Exemples d’actions à court terme : campagnes de formation conjointes, exercices conjoints en conditions réelles, et plateformes d’échange de données sécurisées. Des événements antérieurs montrent que ces mesures réduisent le temps de réaction et améliorent la gestion des incidents.
Pour garder une perspective culturelle, il est utile de rappeler que l’accueil et la médiation raciale et religieuse des supporters ont un impact direct sur la paix sociale durant les compétitions. Des études de cas et incidents récents, relatifs à la gestion des supporters, offrent des enseignements sur la manière d’articuler sécurité et respect des publics.
Fil conducteur : la coopérative fictive Global MatchSafe illustre l’articulation des standards : elle élabore un guide opérationnel adopté progressivement par plusieurs pays, démontrant que le partage méthodique transformera l’expérience événementielle.
Insight final : la sécurité internationale pour les grandes compétitions nécessite des standards partagés, des exercices communs et une gouvernance qui fasse de la sécurité sportive un véritable bien public à l’échelle mondiale.
Pourquoi le FBI s’intéresse-t-il à la sécurité de la CAN 2025 au Maroc ?
Le FBI observe la CAN 2025 pour analyser un dispositif opérationnel en conditions réelles, afin d’extraire des enseignements utiles pour la préparation de la Coupe du Monde 2026 et pour renforcer la coopération internationale en matière de sécurité sportive.
Quels éléments du dispositif marocain ont particulièrement intéressé les observateurs ?
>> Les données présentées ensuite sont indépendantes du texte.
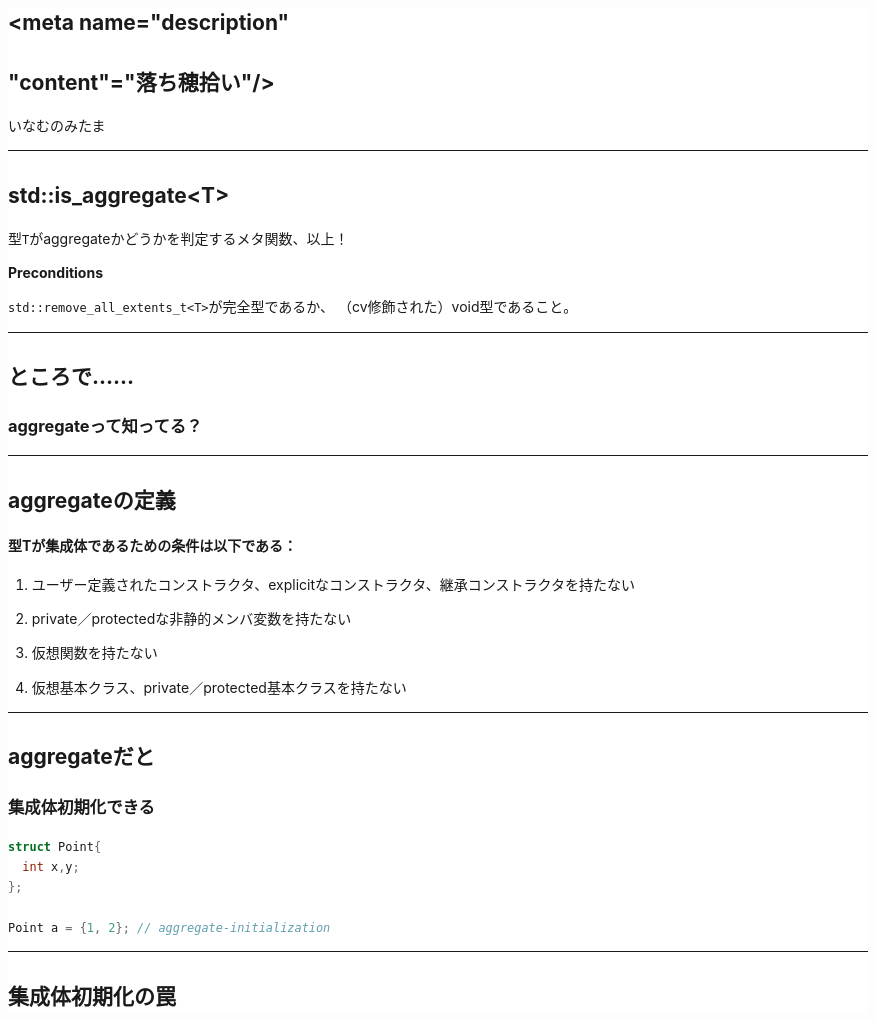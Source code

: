 ## &lt;meta name="description"
## "content"="落ち穂拾い"/&gt;

いなむのみたま

---

## std::is_aggregate&lt;T&gt;

型`T`がaggregateかどうかを判定するメタ関数、以上！

**Preconditions**

`std::remove_all_extents_t<T>`が完全型であるか、
（cv修飾された）void型であること。

---

## ところで……
### aggregateって知ってる？


---

## aggregateの定義

#### 型Tが集成体であるための条件は以下である：

1. ユーザー定義されたコンストラクタ、explicitなコンストラクタ、継承コンストラクタを持たない

2. private／protectedな非静的メンバ変数を持たない

3. 仮想関数を持たない

4. 仮想基本クラス、private／protected基本クラスを持たない

---

## aggregateだと
### 集成体初期化できる

```cpp
struct Point{
  int x,y;
};

Point a = {1, 2}; // aggregate-initialization
```

---

## 集成体初期化の罠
La combinaison d’une surveillance technologique avancée, d’unités mobiles bien formées et d’une coordination centrale a été notée comme particulièrement efficace. La gestion des foules et la communication de crise ont aussi été identifiées comme des points forts.
Comment ces analyses vont-elles être utilisées pour la Coupe du Monde 2026 ?
Elles serviront à élaborer des standards opérationnels, à organiser des exercices conjoints et à concevoir un centre de coopération sécuritaire réunissant les forces des pays hôtes et des participants, pour harmoniser procédures et outils.
Y a-t-il des risques liés au partage d’informations entre pays ?
Oui, notamment en matière de protection des données et de respect de souveraineté. Des protocoles juridiques et techniques doivent être mis en place pour assurer un échange sécurisé et conforme aux législations nationales.
Je suis analyste football et rédacteur spécialisé dans les compétitions internationales, les équipes nationales et l’évolution du jeu moderne. À travers mes articles, j’apporte une lecture claire, documentée et accessible du football mondial, en mettant l’accent sur le contexte, l’analyse et la compréhension plutôt que sur le simple résultat.